The philosopher Aristotle and the Jewish historian Josephus both taught that women were naturally inferior in character to men.
Some ancient marriages required complete obedience of the wife, to the point of needing permission to even visit their own family. Some wives weren’t allowed to be seen by other men.
Men could divorce their wives for just about any reason, leaving the woman with nothing.
So if that was the kind of culture Paul was writing into, then what is he actually saying here?
Well, first look at verse 21. This is the key to the entire passage. He says to everyone reading this letter, “Submit to one another out of reverence for Christ.”
What he’s describing is what he talks about all the time in his letters. Self-giving love. Putting yourself below another person to lift them up. It’s the bedrock of all Christian relationships and it’s the foundation of this whole household code.
Submit to one another.
Now, first he applies this to wives. Verse 22 doesn’t even have a verb in it in the Greek. It’s just a continuation of that thought. “Submit to one another out of reverence for Christ… wives, to your husbands.” And this is important to Paul.
Because remember, in the ancient world men were the ones who received education, men provided for their families.
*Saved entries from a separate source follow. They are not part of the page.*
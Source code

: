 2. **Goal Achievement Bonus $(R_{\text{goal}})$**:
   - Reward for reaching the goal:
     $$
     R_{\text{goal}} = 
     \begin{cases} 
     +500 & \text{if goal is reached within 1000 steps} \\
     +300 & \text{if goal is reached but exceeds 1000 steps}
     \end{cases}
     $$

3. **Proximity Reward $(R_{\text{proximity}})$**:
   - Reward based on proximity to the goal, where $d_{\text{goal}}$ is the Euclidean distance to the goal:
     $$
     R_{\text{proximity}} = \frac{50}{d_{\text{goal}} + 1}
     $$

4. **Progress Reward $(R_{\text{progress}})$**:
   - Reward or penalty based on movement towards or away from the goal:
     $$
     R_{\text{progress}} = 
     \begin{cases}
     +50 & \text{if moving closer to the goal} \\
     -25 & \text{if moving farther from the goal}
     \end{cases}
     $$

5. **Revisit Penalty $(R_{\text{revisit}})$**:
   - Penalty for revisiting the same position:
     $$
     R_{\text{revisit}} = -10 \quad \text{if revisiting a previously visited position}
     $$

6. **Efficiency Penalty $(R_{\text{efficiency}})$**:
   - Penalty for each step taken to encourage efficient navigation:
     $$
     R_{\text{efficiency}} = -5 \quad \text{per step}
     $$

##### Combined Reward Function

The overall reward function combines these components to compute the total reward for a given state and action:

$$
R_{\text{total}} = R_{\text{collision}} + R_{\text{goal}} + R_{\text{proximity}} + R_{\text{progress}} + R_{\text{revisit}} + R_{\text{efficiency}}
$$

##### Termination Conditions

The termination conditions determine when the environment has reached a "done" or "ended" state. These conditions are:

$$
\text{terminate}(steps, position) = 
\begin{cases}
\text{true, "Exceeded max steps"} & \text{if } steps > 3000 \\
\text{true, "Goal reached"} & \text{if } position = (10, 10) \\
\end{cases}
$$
Men were the protectors. Women, on the other hand, were incredibly vulnerable.
Unless she was very wealthy, an isolated woman was at the mercy of a hostile world.
So I believe Paul is saying, in his very specific cultural moment, “wives, submit to your husbands. Christ saves the church. Your husband will protect you. It’s his job. Don’t use your newfound freedom in Jesus to tear into two what was meant to be one.”
He gets that out of the way. “Wives, obviously, submit to your husbands. It’s 62 AD. You can’t go it alone… Now husbands? We need to talk.” The entire rest of the passage is focused on them.
Look at verse 25. The same foundational idea is there. “Submit to one another out of reverence for Christ…”
“For husbands, this means love your wives, just as Christ loved the church.” And how did he love the Church? “He gave up his life for her.” Ah yes, loving your wife means death. Self-sacrifice. Think about that.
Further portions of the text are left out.